*Assignment*: Look for "Flows" in each line of the entries, and return the matching lines.
----- Dataset -----
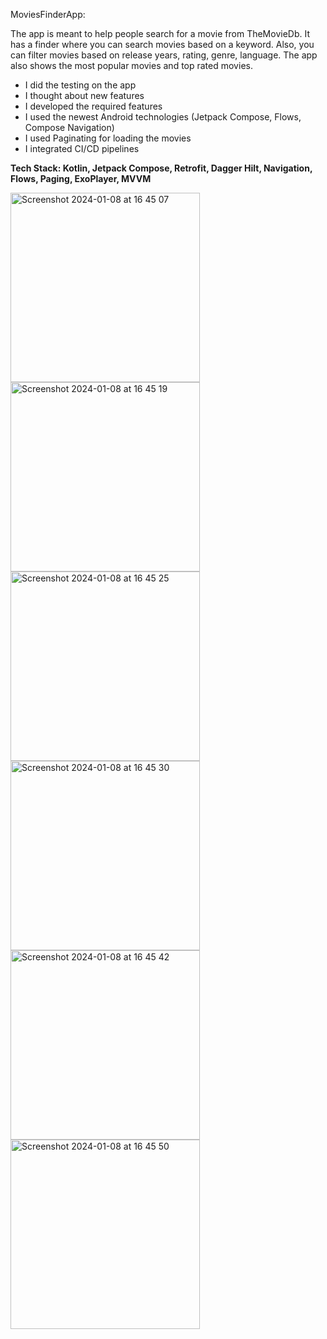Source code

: MoviesFinderApp:

The app is meant to help people search for a movie from TheMovieDb. It has a finder where you can search movies based on a keyword. Also, you can filter movies based on release years, rating, genre, language. The app also shows the most popular movies and top rated movies.
- I did the testing on the app
- I thought about new features
- I developed the required features
- I used the newest Android technologies (Jetpack Compose, Flows, Compose Navigation)
- I used Paginating for loading the movies
- I integrated CI/CD pipelines


**Tech Stack: Kotlin, Jetpack Compose, Retrofit, Dagger Hilt, Navigation, Flows, Paging, ExoPlayer, MVVM**

<img width="303" alt="Screenshot 2024-01-08 at 16 45 07" src="https://github.com/biancapistea/MoviesFinderApp/assets/56589178/dd7bbbf5-e0af-40bd-af60-fe6607ef40d5">
<img width="303" alt="Screenshot 2024-01-08 at 16 45 19" src="https://github.com/biancapistea/MoviesFinderApp/assets/56589178/3e11d2da-eb06-4f39-b5f2-b8c4d02b5f44">
<img width="303" alt="Screenshot 2024-01-08 at 16 45 25" src="https://github.com/biancapistea/MoviesFinderApp/assets/56589178/5de25dbc-b700-4f50-b8dc-e6f090af7f7c">
<img width="303" alt="Screenshot 2024-01-08 at 16 45 30" src="https://github.com/biancapistea/MoviesFinderApp/assets/56589178/9cf7dd19-9f33-4986-93d8-eb8c70c0959e">
<img width="303" alt="Screenshot 2024-01-08 at 16 45 42" src="https://github.com/biancapistea/MoviesFinderApp/assets/56589178/acbb5903-c062-4d83-af4e-439fd62753cb">
<img width="303" alt="Screenshot 2024-01-08 at 16 45 50" src="https://github.com/biancapistea/MoviesFinderApp/assets/56589178/347ed486-2689-4cf4-b55b-9e74c9c6d05f">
-----
*Exercise result*:
- I used the newest Android technologies (Jetpack Compose, Flows, Compose Navigation)
**Tech Stack: Kotlin, Jetpack Compose, Retrofit, Dagger Hilt, Navigation, Flows, Paging, ExoPlayer, MVVM**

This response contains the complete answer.